Restating the data word for word is all that is required.

Segment Open

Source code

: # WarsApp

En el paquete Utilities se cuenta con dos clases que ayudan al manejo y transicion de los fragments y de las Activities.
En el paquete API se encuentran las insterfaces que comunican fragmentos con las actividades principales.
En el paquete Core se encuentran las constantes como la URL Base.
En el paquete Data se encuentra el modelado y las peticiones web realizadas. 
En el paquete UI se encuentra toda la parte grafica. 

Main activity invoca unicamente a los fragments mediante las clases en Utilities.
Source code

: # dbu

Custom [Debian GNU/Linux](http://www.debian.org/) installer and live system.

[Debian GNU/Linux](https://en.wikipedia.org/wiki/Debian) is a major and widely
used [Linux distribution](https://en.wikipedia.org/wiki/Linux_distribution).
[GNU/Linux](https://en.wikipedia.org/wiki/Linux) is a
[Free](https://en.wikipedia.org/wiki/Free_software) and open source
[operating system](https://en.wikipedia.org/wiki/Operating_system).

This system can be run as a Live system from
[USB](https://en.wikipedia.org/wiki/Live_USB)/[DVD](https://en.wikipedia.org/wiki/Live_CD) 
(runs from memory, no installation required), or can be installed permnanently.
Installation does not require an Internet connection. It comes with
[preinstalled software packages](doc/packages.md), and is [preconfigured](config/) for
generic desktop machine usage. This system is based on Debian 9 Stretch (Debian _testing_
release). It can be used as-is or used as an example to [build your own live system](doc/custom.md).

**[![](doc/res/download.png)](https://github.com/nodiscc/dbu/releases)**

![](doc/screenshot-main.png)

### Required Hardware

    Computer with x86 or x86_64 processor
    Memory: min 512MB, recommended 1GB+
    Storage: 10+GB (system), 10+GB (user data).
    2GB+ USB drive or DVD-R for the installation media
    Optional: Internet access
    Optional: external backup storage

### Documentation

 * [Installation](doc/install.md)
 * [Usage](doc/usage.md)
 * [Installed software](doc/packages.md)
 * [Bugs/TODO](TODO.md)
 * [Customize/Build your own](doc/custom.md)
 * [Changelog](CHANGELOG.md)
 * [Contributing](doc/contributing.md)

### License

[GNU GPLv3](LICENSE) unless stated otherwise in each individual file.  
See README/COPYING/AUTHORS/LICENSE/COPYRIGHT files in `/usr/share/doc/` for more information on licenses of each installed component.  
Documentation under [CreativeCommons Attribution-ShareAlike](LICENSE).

Segment Closed

ANSWER:
Source code

: # WarsApp

En el paquete Utilities se cuenta con dos clases que ayudan al manejo y transicion de los fragments y de las Activities.
En el paquete API se encuentran las insterfaces que comunican fragmentos con las actividades principales.
En el paquete Core se encuentran las constantes como la URL Base.
En el paquete Data se encuentra el modelado y las peticiones web realizadas. 
En el paquete UI se encuentra toda la parte grafica. 

Main activity invoca unicamente a los fragments mediante las clases en Utilities.
Source code

: # dbu

Custom [Debian GNU/Linux](http://www.debian.org/) installer and live system.

[Debian GNU/Linux](https://en.wikipedia.org/wiki/Debian) is a major and widely
used [Linux distribution](https://en.wikipedia.org/wiki/Linux_distribution).
[GNU/Linux](https://en.wikipedia.org/wiki/Linux) is a
[Free](https://en.wikipedia.org/wiki/Free_software) and open source
[operating system](https://en.wikipedia.org/wiki/Operating_system).

This system can be run as a Live system from
[USB](https://en.wikipedia.org/wiki/Live_USB)/[DVD](https://en.wikipedia.org/wiki/Live_CD) 
(runs from memory, no installation required), or can be installed permnanently.
Installation does not require an Internet connection. It comes with
[preinstalled software packages](doc/packages.md), and is [preconfigured](config/) for
generic desktop machine usage. This system is based on Debian 9 Stretch (Debian _testing_
release). It can be used as-is or used as an example to [build your own live system](doc/custom.md).

**[![](doc/res/download.png)](https://github.com/nodiscc/dbu/releases)**

![](doc/screenshot-main.png)

### Required Hardware

    Computer with x86 or x86_64 processor
    Memory: min 512MB, recommended 1GB+
    Storage: 10+GB (system), 10+GB (user data).
    2GB+ USB drive or DVD-R for the installation media
    Optional: Internet access
    Optional: external backup storage

### Documentation

 * [Installation](doc/install.md)
 * [Usage](doc/usage.md)
 * [Installed software](doc/packages.md)
 * [Bugs/TODO](TODO.md)
 * [Customize/Build your own](doc/custom.md)
 * [Changelog](CHANGELOG.md)
 * [Contributing](doc/contributing.md)

### License

[GNU GPLv3](LICENSE) unless stated otherwise in each individual file.  
See README/COPYING/AUTHORS/LICENSE/COPYRIGHT files in `/usr/share/doc/` for more information on licenses of each installed component.  
Documentation under [CreativeCommons Attribution-ShareAlike](LICENSE).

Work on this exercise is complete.